A Father’s Goodbye
Your last breaths relayed your lifetime of unexpressed love to me.
I only wish the phone could have rewinded the years of pain.
I donned on the gear, protecting me from an unknown virus;
The only thing still left alive on you.
I was an alien alone in a foreign land,
Saying goodbye to a stranger masked with machines.
Technology breathed for you, but couldn’t bring you back to me.
I raised my fist to God. “Don’t take him unless he’s given his life to You.”
I prayed. I sang Christian songs from your childhood. I anointed you with my tears.
You neither blinked, nor squeezed a reply.
You were as removed in death as you had been in life. Then I saw it, a bruised heart upon your arm.
The IV needle had made its damage, yet God had left His answer clear.
“He is mine. My mark is upon him. I have loved him with My everlasting love.”
I cried. I let go. God will take care of him now.

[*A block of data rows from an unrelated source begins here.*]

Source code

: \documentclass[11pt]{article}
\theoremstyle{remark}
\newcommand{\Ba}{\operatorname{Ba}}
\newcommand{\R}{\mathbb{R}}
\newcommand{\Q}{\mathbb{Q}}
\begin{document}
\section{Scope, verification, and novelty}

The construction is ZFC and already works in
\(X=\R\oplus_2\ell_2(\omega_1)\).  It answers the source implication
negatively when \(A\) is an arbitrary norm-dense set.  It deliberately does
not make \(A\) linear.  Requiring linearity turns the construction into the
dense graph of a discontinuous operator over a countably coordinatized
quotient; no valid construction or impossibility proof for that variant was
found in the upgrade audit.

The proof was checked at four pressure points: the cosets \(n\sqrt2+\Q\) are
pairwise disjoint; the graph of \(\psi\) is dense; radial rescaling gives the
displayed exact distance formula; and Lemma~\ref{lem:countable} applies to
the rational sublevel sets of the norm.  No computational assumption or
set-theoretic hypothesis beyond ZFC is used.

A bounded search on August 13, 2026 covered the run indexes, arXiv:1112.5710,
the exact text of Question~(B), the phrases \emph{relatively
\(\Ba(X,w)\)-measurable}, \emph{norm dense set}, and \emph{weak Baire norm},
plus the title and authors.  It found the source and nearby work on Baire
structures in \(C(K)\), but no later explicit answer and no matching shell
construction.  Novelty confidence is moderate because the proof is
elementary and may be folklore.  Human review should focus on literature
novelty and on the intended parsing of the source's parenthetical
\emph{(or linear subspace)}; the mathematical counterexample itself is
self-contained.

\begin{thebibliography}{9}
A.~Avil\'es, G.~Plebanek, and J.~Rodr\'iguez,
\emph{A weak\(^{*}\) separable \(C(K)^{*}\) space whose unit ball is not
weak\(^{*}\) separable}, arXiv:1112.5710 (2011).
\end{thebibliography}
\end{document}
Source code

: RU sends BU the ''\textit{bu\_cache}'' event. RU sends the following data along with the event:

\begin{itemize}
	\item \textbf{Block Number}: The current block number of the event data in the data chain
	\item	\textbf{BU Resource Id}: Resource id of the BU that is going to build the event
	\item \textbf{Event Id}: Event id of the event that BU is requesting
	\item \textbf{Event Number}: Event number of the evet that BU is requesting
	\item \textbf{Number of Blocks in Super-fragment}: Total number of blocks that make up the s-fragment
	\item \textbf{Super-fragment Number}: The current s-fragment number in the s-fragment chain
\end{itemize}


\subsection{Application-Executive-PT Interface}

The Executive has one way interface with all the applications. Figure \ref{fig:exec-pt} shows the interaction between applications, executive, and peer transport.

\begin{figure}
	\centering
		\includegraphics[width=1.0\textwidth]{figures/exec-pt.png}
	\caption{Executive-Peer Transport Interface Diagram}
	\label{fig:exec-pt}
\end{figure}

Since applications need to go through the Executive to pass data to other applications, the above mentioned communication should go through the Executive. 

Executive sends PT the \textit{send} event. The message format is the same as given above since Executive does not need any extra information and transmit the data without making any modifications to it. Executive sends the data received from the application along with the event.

I will see him again someday,
Where he will tell me that he loves me
Face to face.
My Father’s Shirt
I wore my father’s shirt today.
It hugged me with his arms.
I disappeared deep inside,
I wish that he was still here.
Those arms used to pick me up.
They fixed my car when it broke.
They showed much care for me.
I wish that he was still here.
He brought me tomato plants.
My favorite summer treat.
He watered, weeded and hoed.
I wish that he was still here.
It is tough to stand on my own right now.
My car is always broke.
I haven’t had a garden since.
I wish that he was still here.
For all I have are these empty holes
Where his arms should right here be
Holding me up and giving me treats
And wearing this shirt, instead of me.
Bionote
Heidi Larsen, M.Ed. is a 4th-grade teacher at a small Christian school in Central Massachusetts. She is a poet and a natural born storyteller. Her poems have been featured in the books Our Wild Winds, Wandering Roots, as well as in Rock Walls and Open Pastures, each a Quabbin Quills Anthology, and showcased in Creative Connections Art Gallery and in The New Dawn Arts Center. She is the author of My Bible- A Daily Prayer Journal. Her words come because they must. They have eeked out, late at night, when no one else was looking. They are her search for meaning, her grief in loss, her faith in a God who will never leave, and the intimate breath that she shares with this world of fragmented people.